ブリヂストン 超低燃費タイヤへの挑戦㊥

2014年06月02日

ゴムタイムス社

 次世代低燃費タイヤ技術「ologic」の技術発表会で技術説明を行った、松本浩幸タイヤ研究本部操安研究ユニットリーダーによれば、同ユニットはもともとレーシングタイヤを開発していた。

 しかし、F1がワンメイクに移行したため、レース用から環境技術の開発にシフトし、レーシングタイヤで培った技術を環境タイヤに注ぎ込むことになった。「この時の知見がologic開発の役に立った」と松本リーダーは指摘した。

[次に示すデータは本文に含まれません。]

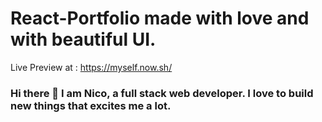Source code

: # React-Portfolio made with love and with beautiful UI.

Live Preview at : https://myself.now.sh/

### Hi there 👋 I am Nico, a full stack web developer. I love to build new things that excites me a lot.

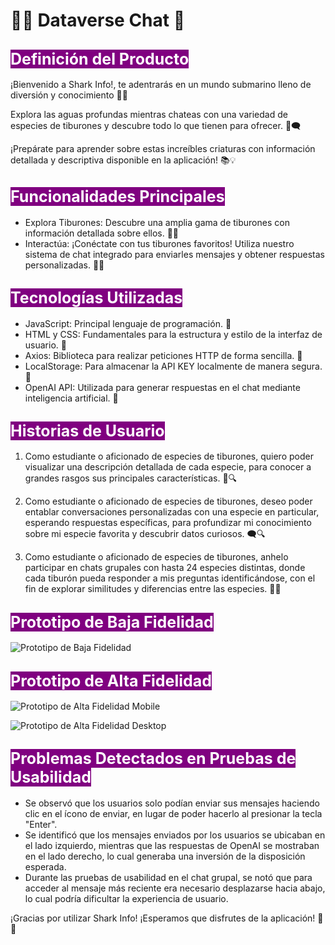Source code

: # 🌊🦈 Dataverse Chat 💬

## <span style="font-size: 25px; background-color: purple; color: white;">Definición del Producto</span>

¡Bienvenido a Shark Info!, te adentrarás en un mundo submarino lleno de diversión y conocimiento 🌊💬

Explora las aguas profundas mientras chateas con una variedad de especies de tiburones y descubre todo lo que tienen para ofrecer. 🦈🗨️

¡Prepárate para aprender sobre estas increíbles criaturas con información detallada y descriptiva disponible en la aplicación! 📚💡

## <span style="font-size: 25px; background-color: purple; color: white;">Funcionalidades Principales</span>

- Explora Tiburones: Descubre una amplia gama de tiburones con información detallada sobre ellos. 🦈🌊
- Interactúa: ¡Conéctate con tus tiburones favoritos! Utiliza nuestro sistema de chat integrado para enviarles mensajes y obtener respuestas personalizadas. 💬🌟

## <span style="font-size: 25px; background-color: purple; color: white;">Tecnologías Utilizadas</span>

- JavaScript: Principal lenguaje de programación. 🚀
- HTML y CSS: Fundamentales para la estructura y estilo de la interfaz de usuario. 🎨
- Axios: Biblioteca para realizar peticiones HTTP de forma sencilla. 📡
- LocalStorage: Para almacenar la API KEY localmente de manera segura. 🔐
- OpenAI API: Utilizada para generar respuestas en el chat mediante inteligencia artificial. 🤖

## <span style="font-size: 25px; background-color: purple; color: white;">Historias de Usuario</span>

1. Como estudiante o aficionado de especies de tiburones, quiero poder visualizar una descripción detallada de cada especie, para conocer a grandes rasgos sus principales características. 🦈🔍

2. Como estudiante o aficionado de especies de tiburones, deseo poder entablar conversaciones personalizadas con una especie en particular, esperando respuestas específicas, para profundizar mi conocimiento sobre mi especie favorita y descubrir datos curiosos. 🗨️🔍

3. Como estudiante o aficionado de especies de tiburones, anhelo participar en chats grupales con hasta 24 especies distintas, donde cada tiburón pueda responder a mis preguntas identificándose, con el fin de explorar similitudes y diferencias entre las especies. 💬🦈

## <span style="font-size: 25px; background-color: purple; color: white;">Prototipo de Baja Fidelidad</span>

![Prototipo de Baja Fidelidad](https://i.ibb.co/C0XPyQh/Screen-Shot-2024-05-15-at-11-24-55.png)

## <span style="font-size: 25px; background-color: purple; color: white;">Prototipo de Alta Fidelidad</span>

![Prototipo de Alta Fidelidad Mobile](https://i.ibb.co/L8Xr0Xb/Prototipo-No-1-Dataverse-chat-mobile-first-final.jpg)

![Prototipo de Alta Fidelidad Desktop](https://i.ibb.co/wp7wqw7/Prototipo-Desktop-Dataverse-chat.jpg)

## <span style="font-size: 25px; background-color: purple; color: white;">Problemas Detectados en Pruebas de Usabilidad</span>

- Se observó que los usuarios solo podían enviar sus mensajes haciendo clic en el ícono de enviar, en lugar de poder hacerlo al presionar la tecla "Enter".
- Se identificó que los mensajes enviados por los usuarios se ubicaban en el lado izquierdo, mientras que las respuestas de OpenAI se mostraban en el lado derecho, lo cual generaba una inversión de la disposición esperada.
- Durante las pruebas de usabilidad en el chat grupal, se notó que para acceder al mensaje más reciente era necesario desplazarse hacia abajo, lo cual podría dificultar la experiencia de usuario.

¡Gracias por utilizar Shark Info! ¡Esperamos que disfrutes de la aplicación! 🚀🤖


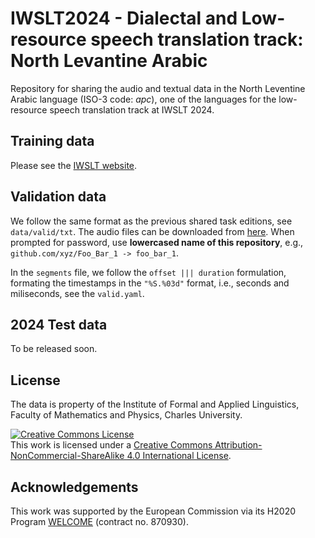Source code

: # IWSLT2024 - Dialectal and Low-resource speech translation track: North Levantine Arabic

Repository for sharing the audio and textual data in the North Leventine Arabic language (ISO-3 code: _apc_), one of the languages for the low-resource speech translation track at IWSLT 2024.


## Training data
Please see the [IWSLT website](https://iwslt.org/2024/low-resource).


## Validation data
We follow the same format as the previous shared task editions, see `data/valid/txt`. The audio files can be downloaded from [here](https://storage.ms.mff.cuni.cz/d/a9a75b8286af4ec28b1b/). When prompted for password, use  __lowercased name of this repository__, e.g., `github.com/xyz/Foo_Bar_1 -> foo_bar_1`.

In the `segments` file, we follow the `offset ||| duration` formulation, formating the timestamps in the `"%S.%03d"` format, i.e., seconds and miliseconds, see the `valid.yaml`.

## 2024 Test data
To be released soon.


## License
The data is property of the Institute of Formal and Applied Linguistics, Faculty of Mathematics and Physics, Charles University.

<a rel="license" href="https://creativecommons.org/licenses/by-nc-sa/4.0/"><img alt="Creative Commons License" style="border-width:0" src="https://i.creativecommons.org/l/by-nc-sa/4.0/88x31.png" /></a><br />This work is licensed under a <a rel="license" href="https://creativecommons.org/licenses/by-nc-sa/4.0/">Creative Commons Attribution-NonCommercial-ShareAlike 4.0 International  License</a>.


## Acknowledgements
This work was supported by the European Commission via its H2020 Program [WELCOME](https://welcome-h2020.eu/) (contract no. 870930).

 というのは、F1では接地面をいかに広く均一にしてグリップを得るかを検討する一方、MotoGPでは接地面を広く取れない中で、グリップをどう確保するかが課題だった。
 同ユニットでは、こうした経験を通じて、接地面挙動の重要性を改めて認識していたが、それがologic開発に繋がったというわけだ。

 開発を進める上で判明したのは、タイヤ接地面のエネルギー効率を追求するという意味では、環境性能の向上と限界グリップ向上は同じであるということ。
 そこで「転がり抵抗の低減とグリップは両立できる」と判断し、まずタイヤサイズの検討からスタートした結果、「狭幅・大径」+「高内圧」というコンセプトに行きついた。

 「大径」というサイズは、高内圧との相乗効果を発揮する最適な大きさ、ということから導き出されたものだ。

 また、転がり抵抗は「材料特性」「体積」「変形」という3つの要素の積で表されるが、従来のエコタイヤでは、材料特性と体積に対しては取り組みを行っていたものの、変形には対応していなかった。
 そこでologicでは、大径にすることで設置面をなるべく平面に近い形にするとともに、内圧を高くすることで変形を抑制することにした。

 この相乗効果により、通常タイヤに比べ転がり抵抗を30%低減することができた。